- **TASK ITEM**:
Would you reproduce, word for word, only the lines running from the top of the data through the line containing "based on microservices:</span></span>", and none of the pictures?

- **RECORDS FOR THE EXERCISE**:
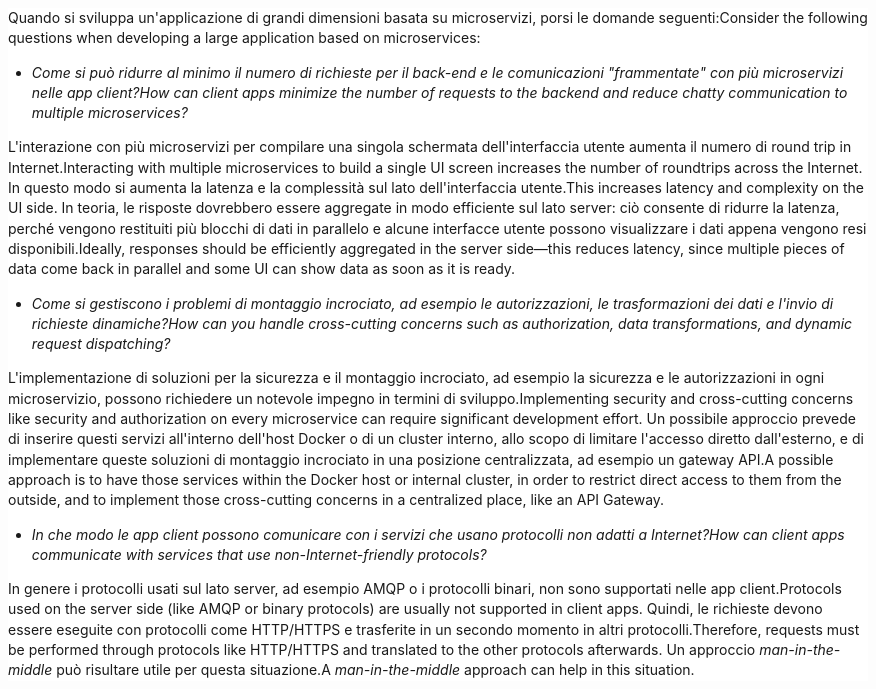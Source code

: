 <span data-ttu-id="eb3a6-122">Quando si sviluppa un'applicazione di grandi dimensioni basata su microservizi, porsi le domande seguenti:</span><span class="sxs-lookup"><span data-stu-id="eb3a6-122">Consider the following questions when developing a large application based on microservices:</span></span>

-   <span data-ttu-id="eb3a6-123">*Come si può ridurre al minimo il numero di richieste per il back-end e le comunicazioni "frammentate" con più microservizi nelle app client?*</span><span class="sxs-lookup"><span data-stu-id="eb3a6-123">*How can client apps minimize the number of requests to the backend and reduce chatty communication to multiple microservices?*</span></span>

<span data-ttu-id="eb3a6-124">L'interazione con più microservizi per compilare una singola schermata dell'interfaccia utente aumenta il numero di round trip in Internet.</span><span class="sxs-lookup"><span data-stu-id="eb3a6-124">Interacting with multiple microservices to build a single UI screen increases the number of roundtrips across the Internet.</span></span> <span data-ttu-id="eb3a6-125">In questo modo si aumenta la latenza e la complessità sul lato dell'interfaccia utente.</span><span class="sxs-lookup"><span data-stu-id="eb3a6-125">This increases latency and complexity on the UI side.</span></span> <span data-ttu-id="eb3a6-126">In teoria, le risposte dovrebbero essere aggregate in modo efficiente sul lato server: ciò consente di ridurre la latenza, perché vengono restituiti più blocchi di dati in parallelo e alcune interfacce utente possono visualizzare i dati appena vengono resi disponibili.</span><span class="sxs-lookup"><span data-stu-id="eb3a6-126">Ideally, responses should be efficiently aggregated in the server side—this reduces latency, since multiple pieces of data come back in parallel and some UI can show data as soon as it is ready.</span></span>

-   <span data-ttu-id="eb3a6-127">*Come si gestiscono i problemi di montaggio incrociato, ad esempio le autorizzazioni, le trasformazioni dei dati e l'invio di richieste dinamiche?*</span><span class="sxs-lookup"><span data-stu-id="eb3a6-127">*How can you handle cross-cutting concerns such as authorization, data transformations, and dynamic request dispatching?*</span></span>

<span data-ttu-id="eb3a6-128">L'implementazione di soluzioni per la sicurezza e il montaggio incrociato, ad esempio la sicurezza e le autorizzazioni in ogni microservizio, possono richiedere un notevole impegno in termini di sviluppo.</span><span class="sxs-lookup"><span data-stu-id="eb3a6-128">Implementing security and cross-cutting concerns like security and authorization on every microservice can require significant development effort.</span></span> <span data-ttu-id="eb3a6-129">Un possibile approccio prevede di inserire questi servizi all'interno dell'host Docker o di un cluster interno, allo scopo di limitare l'accesso diretto dall'esterno, e di implementare queste soluzioni di montaggio incrociato in una posizione centralizzata, ad esempio un gateway API.</span><span class="sxs-lookup"><span data-stu-id="eb3a6-129">A possible approach is to have those services within the Docker host or internal cluster, in order to restrict direct access to them from the outside, and to implement those cross-cutting concerns in a centralized place, like an API Gateway.</span></span>

-   <span data-ttu-id="eb3a6-130">*In che modo le app client possono comunicare con i servizi che usano protocolli non adatti a Internet?*</span><span class="sxs-lookup"><span data-stu-id="eb3a6-130">*How can client apps communicate with services that use non-Internet-friendly protocols?*</span></span>

<span data-ttu-id="eb3a6-131">In genere i protocolli usati sul lato server, ad esempio AMQP o i protocolli binari, non sono supportati nelle app client.</span><span class="sxs-lookup"><span data-stu-id="eb3a6-131">Protocols used on the server side (like AMQP or binary protocols) are usually not supported in client apps.</span></span> <span data-ttu-id="eb3a6-132">Quindi, le richieste devono essere eseguite con protocolli come HTTP/HTTPS e trasferite in un secondo momento in altri protocolli.</span><span class="sxs-lookup"><span data-stu-id="eb3a6-132">Therefore, requests must be performed through protocols like HTTP/HTTPS and translated to the other protocols afterwards.</span></span> <span data-ttu-id="eb3a6-133">Un approccio *man-in-the-middle* può risultare utile per questa situazione.</span><span class="sxs-lookup"><span data-stu-id="eb3a6-133">A *man-in-the-middle* approach can help in this situation.</span></span>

- **WRITTEN RESPONSE**:
Source code

: <span data-ttu-id="eb3a6-122">Quando si sviluppa un'applicazione di grandi dimensioni basata su microservizi, porsi le domande seguenti:</span><span class="sxs-lookup"><span data-stu-id="eb3a6-122">Consider the following questions when developing a large application based on microservices:</span></span>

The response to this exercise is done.